Kine v. Forman

Citation172 A.2d 164,404 Pa. 301
PartiesDr. Israel KINE and Oscar Rosenbaum v. Louis FORMAN and Max Forman. Appeal of Max FORMAN.
Decision Date27 June 1961
CourtUnited States State Supreme Court of Pennsylvania

David Freeman, Philadelphia, for appellants.

Harry Smuckler, Philadelphia, for appellees.

Before CHARLES ALVIN JONES, C. J., and BELL, MUSMANNO, BENJAMIN R JONES, COHEN, BOK and EAGEN, JJ.

MUSMANNO, Justice.

On December 17, 1937, Oscar Rosenbaum filed and obtained judgment on a note, with a warrant for confession of judgment, signed by the defendants Louis Forman and Max Forman, and made payable to Dr. Israel Kine and Oscar Rosenbaum.

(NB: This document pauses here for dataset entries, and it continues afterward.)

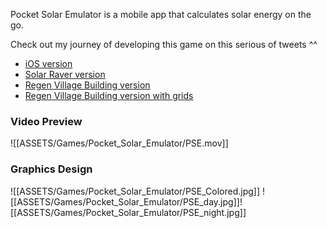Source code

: Pocket Solar Emulator is a mobile app that calculates solar energy on the go.

Check out my journey of developing this game on this serious of tweets ^^
- [iOS version](https://twitter.com/syntonikka/status/1654290923432611843?s=20)
- [Solar Raver version](https://twitter.com/syntonikka/status/1625668588324655104?s=20)
- [Regen Village Building version](https://twitter.com/syntonikka/status/1615439082708176896?s=20)
- [Regen Village Building version with grids](https://twitter.com/syntonikka/status/1612180413224734721?s=20)


### Video Preview
![[ASSETS/Games/Pocket_Solar_Emulator/PSE.mov]]

### Graphics Design
![[ASSETS/Games/Pocket_Solar_Emulator/PSE_Colored.jpg]]
![[ASSETS/Games/Pocket_Solar_Emulator/PSE_day.jpg]]![[ASSETS/Games/Pocket_Solar_Emulator/PSE_night.jpg]]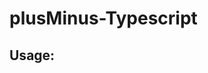 # plusMinus-Typescript

## Usage:

<div id="pm_test"></div>
<div id="pm_test2"></div>

<script>
var myCallback = function(data) {
  console.log(data);
}
var pm_test = new PlusMinus({element:'pm_test', values:"1,2,3,4,4+", description:"How many bones are broken?", iconClasses:"icon icon-public-liability", cb:myCallback});
var pm_test2 = new PlusMinus({values:"one, two, ALL", description:"Number of bedrooms", element:'pm_test2'});
</script>

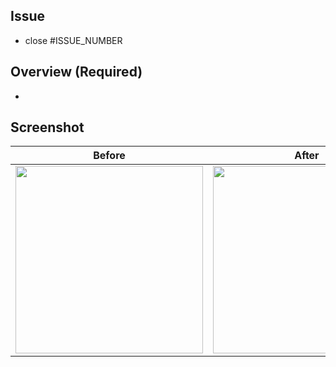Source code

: ## Issue

- close #ISSUE_NUMBER

## Overview (Required)

-

## Screenshot

| Before | After |
| :--: | :--: |
| <img src="" width="300" /> | <img src="" width="300" /> |
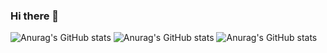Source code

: ### Hi there 👋
![Anurag's GitHub stats](https://github-readme-stats.vercel.app/api?username=julieniut&count_private=true)
![Anurag's GitHub stats](https://github-readme-stats.vercel.app/api?username=julieniut&show_icons=true)
![Anurag's GitHub stats](https://github-readme-stats.vercel.app/api?username=anuraghazra&theme=algolia&show_icons=true)

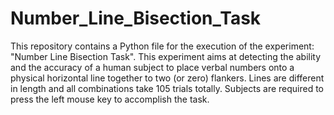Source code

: # Number_Line_Bisection_Task
This repository contains a Python file for the execution of the experiment: "Number Line Bisection Task". This experiment aims at detecting the ability and the accuracy of a human subject to place verbal numbers onto a physical horizontal line together to two (or zero) flankers. Lines are different in length and all combinations take 105 trials totally. Subjects are required to press the left mouse key to accomplish the task.
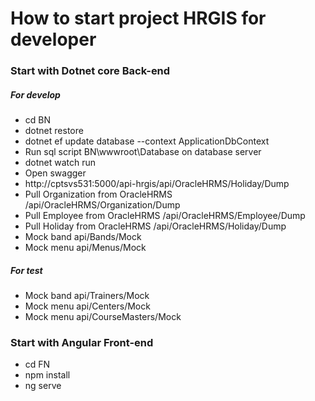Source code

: # How to start project HRGIS for developer
### Start with Dotnet core Back-end
##### For develop 
* cd BN
* dotnet restore
* dotnet ef update database --context ApplicationDbContext
* Run sql script BN\wwwroot\Database on database server
* dotnet watch run
* Open swagger
* http://cptsvs531:5000/api-hrgis/api/OracleHRMS/Holiday/Dump
* Pull Organization from OracleHRMS /api/OracleHRMS/Organization/Dump
* Pull Employee from OracleHRMS /api/OracleHRMS/Employee/Dump
* Pull Holiday from OracleHRMS /api/OracleHRMS/Holiday/Dump
* Mock band api/Bands/Mock
* Mock menu api/Menus/Mock
##### For test
* Mock band api/Trainers/Mock
* Mock menu api/Centers/Mock
* Mock menu api/CourseMasters/Mock
### Start with Angular Front-end
* cd FN
* npm install
* ng serve
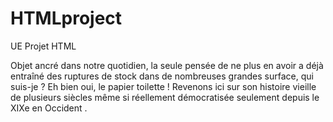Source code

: # HTMLproject
UE Projet HTML

Objet ancré dans notre quotidien, la seule pensée de ne plus en avoir a déjà entraîné des ruptures de stock dans de nombreuses grandes surface, qui suis-je ? Eh bien oui, le papier toilette ! Revenons ici sur son histoire vieille de plusieurs siècles même si réellement démocratisée seulement depuis le XIXe en Occident .
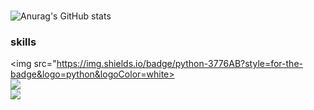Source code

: ### 

<!--
**selectionlee/selectionlee** is a ✨ _special_ ✨ repository because its `README.md` (this file) appears on your GitHub profile.

Here are some ideas to get you started:

- 🔭 I’m currently working on ...
- 🌱 I’m currently learning ...
- 👯 I’m looking to collaborate on ...
- 🤔 I’m looking for help with ...
- 💬 Ask me about ...
- 📫 How to reach me: ...
- 😄 Pronouns: ...
- ⚡ Fun fact: ...
-->

![Anurag's GitHub stats](https://github-readme-stats.vercel.app/api?username=selectionlee&show_icons=true&theme=vue)

### skills 
<img src="https://img.shields.io/badge/python-3776AB?style=for-the-badge&logo=python&logoColor=white> <br>
<img src="https://img.shields.io/badge/R-276DC3?style=for-the-badge&logo=R&logoColor=white"> <br>
<img src="https://img.shields.io/badge/C-A8B9CC?style=for-the-badge&logo=C&logoColor=white"> <br>
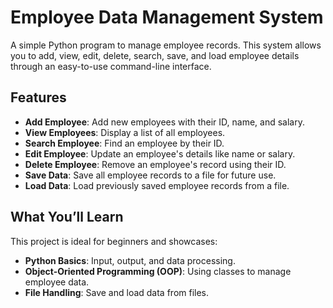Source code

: # Employee Data Management System

A simple Python program to manage employee records. This system allows you to add, view, edit, delete, search, save, and load employee details through an easy-to-use command-line interface.

## Features
- **Add Employee**: Add new employees with their ID, name, and salary.
- **View Employees**: Display a list of all employees.
- **Search Employee**: Find an employee by their ID.
- **Edit Employee**: Update an employee's details like name or salary.
- **Delete Employee**: Remove an employee's record using their ID.
- **Save Data**: Save all employee records to a file for future use.
- **Load Data**: Load previously saved employee records from a file.

## What You’ll Learn
This project is ideal for beginners and showcases:
- **Python Basics**: Input, output, and data processing.
- **Object-Oriented Programming (OOP)**: Using classes to manage employee data.
- **File Handling**: Save and load data from files.
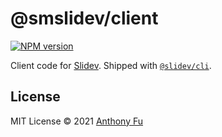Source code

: # @smslidev/client

[![NPM version](https://img.shields.io/npm/v/@smslidev/client?color=3AB9D4&label=)](https://www.npmjs.com/package/@smslidev/client)

Client code for [Slidev](https://sli.dev). Shipped with [`@slidev/cli`](https://www.npmjs.com/package/@slidev/cli).

## License

MIT License © 2021 [Anthony Fu](https://github.com/antfu)
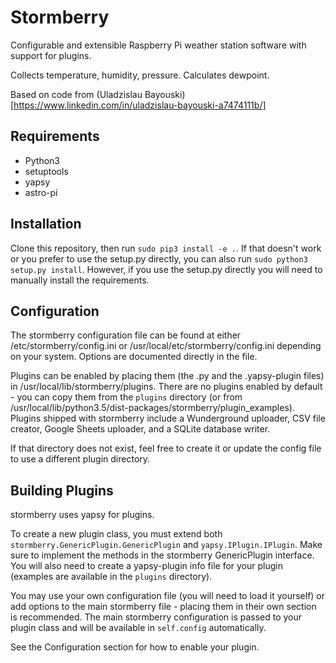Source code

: # Stormberry

Configurable and extensible Raspberry Pi weather station software with
support for plugins.

Collects temperature, humidity, pressure. Calculates dewpoint.

Based on code from (Uladzislau Bayouski)[https://www.linkedin.com/in/uladzislau-bayouski-a7474111b/]

## Requirements
* Python3
* setuptools
* yapsy
* astro-pi

## Installation
Clone this repository, then run `sudo pip3 install -e .`. If that doesn't work or
you prefer to use the setup.py directly, you can also run `sudo python3 setup.py install`.
However, if you use the setup.py directly you will need to manually install the
requirements.

## Configuration
The stormberry configuration file can be found at either /etc/stormberry/config.ini
or /usr/local/etc/stormberry/config.ini depending on your system.
Options are documented directly in the file.

Plugins can be enabled by placing them (the .py and the .yapsy-plugin files) in
/usr/local/lib/stormberry/plugins. There are no plugins enabled by default - you can
copy them from the `plugins` directory (or from
/usr/local/lib/python3.5/dist-packages/stormberry/plugin_examples). Plugins
shipped with stormberry include a Wunderground uploader, CSV file creator, Google Sheets uploader, and
a SQLite database writer.

If that directory does not exist, feel free to create it or update the config
file to use a different plugin directory.

## Building Plugins
stormberry uses yapsy for plugins.

To create a new plugin class, you must extend both `stormberry.GenericPlugin.GenericPlugin`
and `yapsy.IPlugin.IPlugin`. Make sure to implement the methods in the stormberry
GenericPlugin interface. You will also need to create a yapsy-plugin info file
for your plugin (examples are available in the `plugins` directory).

You may use your own configuration file (you will need to load it yourself) or
add options to the main stormberry file - placing them in their own section is
recommended. The main stormberry configuration is passed to your plugin
class and will be available in `self.config` automatically.

See the Configuration section for how to enable your plugin.
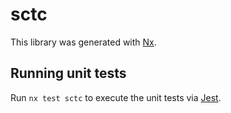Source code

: # sctc

This library was generated with [Nx](https://nx.dev).

## Running unit tests

Run `nx test sctc` to execute the unit tests via [Jest](https://jestjs.io).
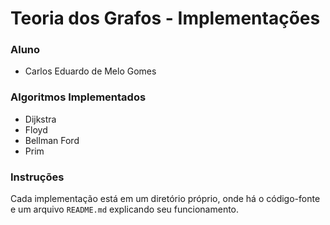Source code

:# Teoria dos Grafos - Implementações

### Aluno
* Carlos Eduardo de Melo Gomes

### Algoritmos Implementados
* Dijkstra
* Floyd
* Bellman Ford
* Prim 

### Instruções

Cada implementação está em um diretório próprio, onde há o código-fonte e um arquivo `README.md` explicando seu funcionamento.
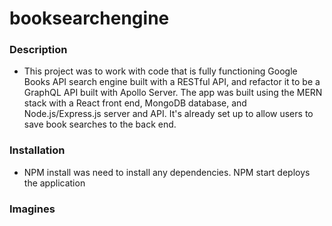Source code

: # booksearchengine

### Description

* This project was to work with code that is fully functioning Google Books API search engine built with a RESTful API, and refactor it to be a GraphQL API built with Apollo Server. The app was built using the MERN stack with a React front end, MongoDB database, and Node.js/Express.js server and API. It's already set up to allow users to save book searches to the back end.

### Installation

* NPM install was need to install any dependencies. NPM start deploys the application

### Imagines
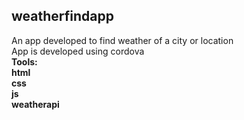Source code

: ## weatherfindapp
An app developed to find weather of a city or location<br>
App is developed using cordova<br>
<b>Tools:<br>
<b>html<br>
<b>css<br>
<b>js<br>
<b>weatherapi  
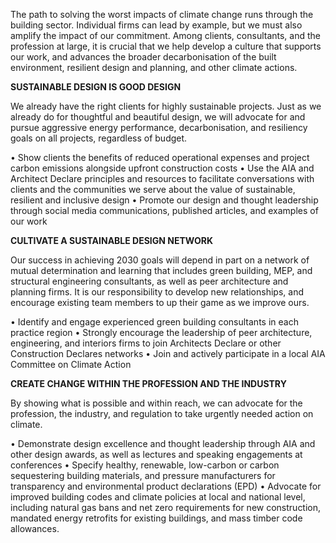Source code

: The path to solving the worst impacts of climate change runs through the building sector. Individual firms can lead by example, but we must also amplify the impact of our commitment. Among clients, consultants, and the profession at large, it is crucial that we help develop a culture that supports our work, and advances the broader decarbonisation of the built environment, resilient design and planning, and other climate actions.

**SUSTAINABLE DESIGN IS GOOD DESIGN**

We already have the right clients for highly sustainable projects. Just as we already do for thoughtful and beautiful design, we will advocate for and pursue aggressive energy performance, decarbonisation, and resiliency goals on all projects, regardless of budget.  

• Show clients the benefits of reduced operational expenses and project carbon emissions alongside upfront construction costs
• Use the AIA and Architect Declare principles and resources to facilitate conversations with clients and the communities we serve about the value of sustainable, resilient and inclusive design
• Promote our design and thought leadership through social media communications, published articles, and examples of our work

**CULTIVATE A SUSTAINABLE DESIGN NETWORK**

Our success in achieving 2030 goals will depend in part on a network of mutual determination and learning that includes green building, MEP, and structural engineering consultants, as well as peer architecture and planning firms. It is our responsibility to develop new relationships, and encourage existing team members to up their game as we improve ours.

• Identify and engage experienced green building consultants in each practice region
• Strongly encourage the leadership of peer architecture, engineering, and interiors firms to join Architects Declare or other Construction Declares networks
• Join and actively participate in a local AIA Committee on Climate Action

**CREATE CHANGE WITHIN THE PROFESSION AND THE INDUSTRY**

By showing what is possible and within reach, we can advocate for the profession, the industry, and regulation to take urgently needed action on climate.

• Demonstrate design excellence and thought leadership through AIA and other design awards, as well as lectures and speaking engagements at conferences
• Specify healthy, renewable, low-carbon or carbon sequestering building materials, and pressure manufacturers for transparency and environmental product declarations (EPD)
• Advocate for improved building codes and climate policies at local and national level, including natural gas bans and net zero requirements for new construction, mandated energy retrofits for existing buildings, and mass timber code allowances.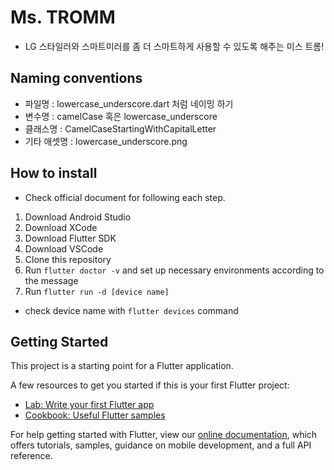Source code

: # Ms. TROMM

- LG 스타일러와 스마트미러를 좀 더 스마트하게 사용할 수 있도록 해주는 미스 트롬! 

## Naming conventions 

- 파일명 : lowercase_underscore.dart 처럼 네이밍 하기 
- 변수명 : camelCase 혹은 lowercase_underscore 
- 클래스명 : CamelCaseStartingWithCapitalLetter 
- 기타 애셋명 : lowercase_underscore.png 

## How to install 

- Check official document for following each step.

1. Download Android Studio
2. Download XCode
3. Download Flutter SDK
4. Download VSCode
5. Clone this repository
6. Run `flutter doctor -v` and set up necessary environments according to the message 
7. Run `flutter run -d [device name]` 
  - check device name with `flutter devices` command

## Getting Started

This project is a starting point for a Flutter application.

A few resources to get you started if this is your first Flutter project:

- [Lab: Write your first Flutter app](https://flutter.dev/docs/get-started/codelab)
- [Cookbook: Useful Flutter samples](https://flutter.dev/docs/cookbook)

For help getting started with Flutter, view our
[online documentation](https://flutter.dev/docs), which offers tutorials,
samples, guidance on mobile development, and a full API reference.
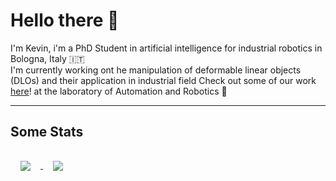 # Hello there 👋

I'm Kevin, i'm a PhD Student in artificial intelligence for industrial robotics in Bologna, Italy :it: \
I'm currently working ont he manipulation of deformable linear objects (DLOs) and their application in industrial field
Check out some of our work [here](https://github.com/lar-unibo)! at the laboratory of Automation and Robotics :robot: 
<!--
**KevinGalassi/KevinGalassi** is a ✨ _special_ ✨ repository because its `README.md` (this file) appears on your GitHub profile.

Here are some ideas to get you started:

- 🔭 I’m currently working on ...
- 🌱 I’m currently learning ...
- 👯 I’m looking to collaborate on ...
- 🤔 I’m looking for help with ...
- 💬 Ask me about ...
- 📫 How to reach me: ...
- 😄 Pronouns: ...
- ⚡ Fun fact: ...
-->



<!--
_____________
## Techno music for coding
[![Spotify](https://novatorem-eta-one.vercel.app/api/spotify)](https://open.spotify.com/playlist/37i9dQZF1DX6J5NfMJS675)


[![Spotify](https://spotify-github-readme.vercel.app/api/spotify)](https://open.spotify.com/playlist/37i9dQZF1DX6J5NfMJS675)
-->
_____________

## Some Stats

<a href="https://github.com/anuraghazra/github-readme-stats">
  <img align="center"  style="margin:1rem" src="https://github-readme-stats.vercel.app/api?username=KevinGalassi&show_icons=true&include_all_commits=true" />
</a>
<a href="https://github.com/anuraghazra/github-readme-stats">
  <img align="center"  style="margin:1rem"src="https://github-readme-stats.vercel.app/api/top-langs/?username=KevinGalassi&layout=compact" />
</a>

On September 16, 1938 the defendants petitioned the Court of Common Pleas of Philadelphia County to strike off the judgment on the ground that Dr. Kine had died before the note was recorded and that, therefore, the judgment was entered without his authority or that of a personal representative. Rosenbaum filed an Answer asserting that he was sole owner of the judgment note since he had purchased Dr. Kine's interest in the note prior to the latter's death and that there was an oral assignment of the note by Dr. Kine to him. Rosenbaum had a rule issued upon the defendants to take depositions in accordance with Rule 209 of the Pennsylvania Rules of Civil Procedure, 12 P.S.Appendix. The depositions however, were not taken and the defendants elected to proceed upon Petition and Answer.

The Court discharged the rule to strike off on the basis that as one of the joint payees, Rosenbaum, was entitled to record the note with or without the consent of the other joint payee. We find it unnecessary to study the correctness of this ruling, since we affirm the Court's discharge of the rule on another ground.

When a Petition is filed to open or strike off a judgment, and an Answer is filed by the plaintiff, the averments of fact properly set forth in the plaintiff respondent's Answer must be accepted as true if the defendant proceeds without taking depositions. Philadelphia Gas Heating Co. v Sanders, 181 Pa.Super. 510, 124 A.2d 435; Adelman v. John McShain, Inc., 148 Pa.Super. 138, 24 A.2d 703.

Therefore, accepting as true the averments of fact in Rosenbaum's Answer that he was the sole owner of the judgment note for the reason stated, Rosenbaum, as assignee, necessarily had the authority to confess judgment on the note without any joinder of Dr. Kine or his personal representative.

The Act of February 24, 1806, P.L. 334, 4 Sm.L. 270, section 28 (12 P.S. § 739), specifically provides:

'It shall be the duty of the prothonotary of any court of record, within this Commonwealth, on the application of any person being the original holder (or assignee of such holder) of a note * * * in which judgment is confessed, or containing a warrant for an attorney at law, or other person to confess judgment, to enter judgment against the person or persons, who executed the same * * *' (Emphasis supplied).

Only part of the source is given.